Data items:
--------------------------------------------------
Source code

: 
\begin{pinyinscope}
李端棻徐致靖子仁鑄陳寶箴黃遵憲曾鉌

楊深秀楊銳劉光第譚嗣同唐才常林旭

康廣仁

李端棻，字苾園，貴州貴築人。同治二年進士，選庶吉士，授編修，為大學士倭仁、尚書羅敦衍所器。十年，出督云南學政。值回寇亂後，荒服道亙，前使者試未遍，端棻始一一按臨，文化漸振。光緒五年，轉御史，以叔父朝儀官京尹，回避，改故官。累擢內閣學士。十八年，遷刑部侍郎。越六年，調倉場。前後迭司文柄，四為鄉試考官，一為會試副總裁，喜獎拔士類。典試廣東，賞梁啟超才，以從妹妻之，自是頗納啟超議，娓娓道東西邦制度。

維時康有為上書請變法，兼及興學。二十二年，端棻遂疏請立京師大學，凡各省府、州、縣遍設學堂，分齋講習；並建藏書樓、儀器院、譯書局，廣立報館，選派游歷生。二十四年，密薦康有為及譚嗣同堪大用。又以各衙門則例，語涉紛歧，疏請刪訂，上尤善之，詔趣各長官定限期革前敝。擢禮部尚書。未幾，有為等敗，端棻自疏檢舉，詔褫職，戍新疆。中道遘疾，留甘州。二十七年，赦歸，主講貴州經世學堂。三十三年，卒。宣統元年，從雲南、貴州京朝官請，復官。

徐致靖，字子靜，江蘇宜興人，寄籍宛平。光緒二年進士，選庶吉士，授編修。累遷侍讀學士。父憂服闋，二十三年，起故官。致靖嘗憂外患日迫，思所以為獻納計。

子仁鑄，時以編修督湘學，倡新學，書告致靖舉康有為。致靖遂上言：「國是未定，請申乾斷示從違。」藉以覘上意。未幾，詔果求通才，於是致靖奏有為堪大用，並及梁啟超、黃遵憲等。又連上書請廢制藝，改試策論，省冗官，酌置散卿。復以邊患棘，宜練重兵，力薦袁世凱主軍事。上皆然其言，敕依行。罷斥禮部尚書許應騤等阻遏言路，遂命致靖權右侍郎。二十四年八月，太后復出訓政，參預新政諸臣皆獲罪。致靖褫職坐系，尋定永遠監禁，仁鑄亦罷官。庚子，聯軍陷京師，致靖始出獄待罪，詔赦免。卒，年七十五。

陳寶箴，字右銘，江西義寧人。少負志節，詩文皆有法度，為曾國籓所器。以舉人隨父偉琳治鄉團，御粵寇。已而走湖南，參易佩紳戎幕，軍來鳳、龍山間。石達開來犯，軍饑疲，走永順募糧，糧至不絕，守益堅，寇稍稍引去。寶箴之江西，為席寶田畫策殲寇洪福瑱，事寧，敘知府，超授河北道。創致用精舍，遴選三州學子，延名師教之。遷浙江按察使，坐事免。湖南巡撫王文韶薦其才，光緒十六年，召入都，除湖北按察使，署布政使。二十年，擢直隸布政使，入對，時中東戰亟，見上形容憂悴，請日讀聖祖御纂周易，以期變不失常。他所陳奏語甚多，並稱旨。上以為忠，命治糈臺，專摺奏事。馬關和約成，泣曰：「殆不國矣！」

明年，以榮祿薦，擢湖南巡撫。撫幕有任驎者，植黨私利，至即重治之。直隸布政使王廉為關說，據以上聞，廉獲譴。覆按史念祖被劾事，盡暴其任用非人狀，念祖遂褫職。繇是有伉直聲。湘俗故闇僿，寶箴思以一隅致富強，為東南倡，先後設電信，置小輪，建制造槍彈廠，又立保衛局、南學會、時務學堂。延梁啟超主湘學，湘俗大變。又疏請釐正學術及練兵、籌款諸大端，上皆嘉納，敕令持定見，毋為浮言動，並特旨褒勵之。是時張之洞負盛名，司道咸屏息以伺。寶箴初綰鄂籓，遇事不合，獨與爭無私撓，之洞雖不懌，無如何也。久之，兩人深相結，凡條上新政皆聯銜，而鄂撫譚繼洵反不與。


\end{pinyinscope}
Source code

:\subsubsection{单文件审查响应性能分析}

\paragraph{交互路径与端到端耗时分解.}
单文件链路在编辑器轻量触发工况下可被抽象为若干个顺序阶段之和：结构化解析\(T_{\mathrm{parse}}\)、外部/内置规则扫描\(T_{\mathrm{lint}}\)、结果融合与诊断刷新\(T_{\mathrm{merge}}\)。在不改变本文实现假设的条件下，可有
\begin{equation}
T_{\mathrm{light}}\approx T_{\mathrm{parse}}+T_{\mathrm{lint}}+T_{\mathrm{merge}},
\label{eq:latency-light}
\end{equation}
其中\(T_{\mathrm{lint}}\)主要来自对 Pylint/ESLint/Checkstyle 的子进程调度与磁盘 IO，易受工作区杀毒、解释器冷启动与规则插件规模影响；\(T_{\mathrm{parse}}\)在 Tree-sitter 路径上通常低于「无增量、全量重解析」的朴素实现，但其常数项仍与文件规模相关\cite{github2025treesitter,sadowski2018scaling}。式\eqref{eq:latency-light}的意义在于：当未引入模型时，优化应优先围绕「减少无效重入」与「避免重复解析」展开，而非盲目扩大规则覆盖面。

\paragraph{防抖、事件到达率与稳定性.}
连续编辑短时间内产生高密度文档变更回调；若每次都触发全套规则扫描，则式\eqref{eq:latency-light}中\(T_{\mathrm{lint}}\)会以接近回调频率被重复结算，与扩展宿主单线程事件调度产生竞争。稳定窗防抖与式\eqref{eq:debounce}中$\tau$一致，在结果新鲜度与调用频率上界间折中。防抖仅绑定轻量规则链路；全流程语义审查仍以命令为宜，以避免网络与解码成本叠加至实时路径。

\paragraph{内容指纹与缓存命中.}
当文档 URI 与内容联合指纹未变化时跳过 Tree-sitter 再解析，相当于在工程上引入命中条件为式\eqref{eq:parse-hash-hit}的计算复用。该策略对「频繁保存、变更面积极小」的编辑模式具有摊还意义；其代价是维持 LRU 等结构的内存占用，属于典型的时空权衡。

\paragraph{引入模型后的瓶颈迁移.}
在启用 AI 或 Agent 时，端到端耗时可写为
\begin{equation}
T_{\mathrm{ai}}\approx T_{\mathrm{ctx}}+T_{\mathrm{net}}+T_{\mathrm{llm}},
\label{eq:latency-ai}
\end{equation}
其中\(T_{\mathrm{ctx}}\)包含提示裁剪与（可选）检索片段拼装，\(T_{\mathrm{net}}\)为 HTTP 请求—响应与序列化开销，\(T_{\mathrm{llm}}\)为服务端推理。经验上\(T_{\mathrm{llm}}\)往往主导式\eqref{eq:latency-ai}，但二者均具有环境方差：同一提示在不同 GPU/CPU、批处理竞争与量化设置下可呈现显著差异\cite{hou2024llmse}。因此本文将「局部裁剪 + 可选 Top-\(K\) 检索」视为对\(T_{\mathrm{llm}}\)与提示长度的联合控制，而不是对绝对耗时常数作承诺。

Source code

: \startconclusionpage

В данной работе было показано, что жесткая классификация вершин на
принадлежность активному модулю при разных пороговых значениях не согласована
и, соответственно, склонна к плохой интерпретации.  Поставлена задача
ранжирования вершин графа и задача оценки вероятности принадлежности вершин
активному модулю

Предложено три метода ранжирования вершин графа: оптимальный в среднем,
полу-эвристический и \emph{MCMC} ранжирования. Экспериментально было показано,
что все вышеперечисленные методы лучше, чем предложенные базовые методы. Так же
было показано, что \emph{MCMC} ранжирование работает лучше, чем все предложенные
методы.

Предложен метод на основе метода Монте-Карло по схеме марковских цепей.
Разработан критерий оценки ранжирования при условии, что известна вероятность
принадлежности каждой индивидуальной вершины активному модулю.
--------------------------------------------------
▶ Your assignment
If a line of the data above contains "paragraph", copy it out.

▶ Result of this task
\paragraph{交互路径与端到端耗时分解.}
\paragraph{防抖、事件到达率与稳定性.}
\paragraph{内容指纹与缓存命中.}
\paragraph{引入模型后的瓶颈迁移.}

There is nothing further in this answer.